- _Required action_: Search the data below for the word "seleccionada" and copy each line that holds it.

- _Recorded information_:
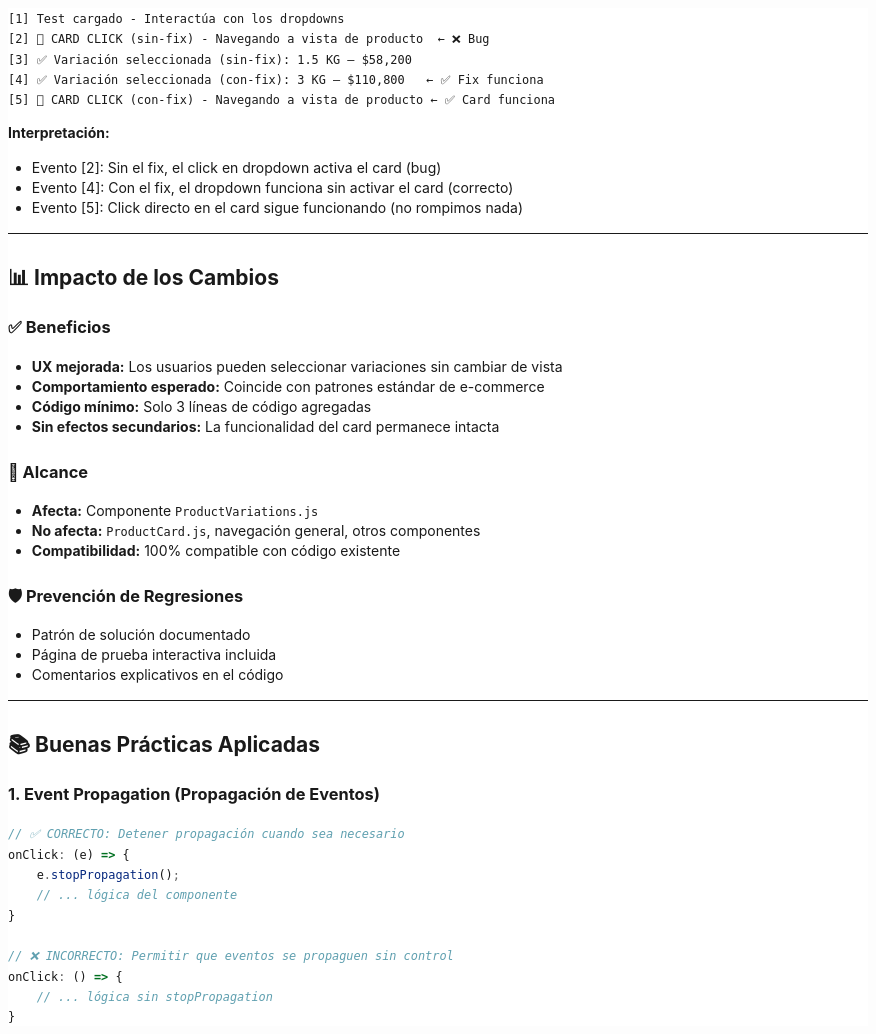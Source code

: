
 ```
[1] Test cargado - Interactúa con los dropdowns
[2] 🚨 CARD CLICK (sin-fix) - Navegando a vista de producto  ← ❌ Bug
[3] ✅ Variación seleccionada (sin-fix): 1.5 KG — $58,200
[4] ✅ Variación seleccionada (con-fix): 3 KG — $110,800   ← ✅ Fix funciona
[5] 🚨 CARD CLICK (con-fix) - Navegando a vista de producto ← ✅ Card funciona
```

**Interpretación:**
- Evento [2]: Sin el fix, el click en dropdown activa el card (bug)
- Evento [4]: Con el fix, el dropdown funciona sin activar el card (correcto)
- Evento [5]: Click directo en el card sigue funcionando (no rompimos nada)

---

## 📊 Impacto de los Cambios

### ✅ Beneficios
- **UX mejorada:** Los usuarios pueden seleccionar variaciones sin cambiar de vista
- **Comportamiento esperado:** Coincide con patrones estándar de e-commerce
- **Código mínimo:** Solo 3 líneas de código agregadas
- **Sin efectos secundarios:** La funcionalidad del card permanece intacta

### 🎯 Alcance
- **Afecta:** Componente `ProductVariations.js`
- **No afecta:** `ProductCard.js`, navegación general, otros componentes
- **Compatibilidad:** 100% compatible con código existente

### 🛡️ Prevención de Regresiones
- Patrón de solución documentado
- Página de prueba interactiva incluida
- Comentarios explicativos en el código

---

## 📚 Buenas Prácticas Aplicadas

### 1. Event Propagation (Propagación de Eventos)
```javascript
// ✅ CORRECTO: Detener propagación cuando sea necesario
onClick: (e) => {
    e.stopPropagation();
    // ... lógica del componente
}

// ❌ INCORRECTO: Permitir que eventos se propaguen sin control
onClick: () => {
    // ... lógica sin stopPropagation
}
```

- _Your response_:
[3] ✅ Variación seleccionada (sin-fix): 1.5 KG — $58,200
[4] ✅ Variación seleccionada (con-fix): 3 KG — $110,800   ← ✅ Fix funciona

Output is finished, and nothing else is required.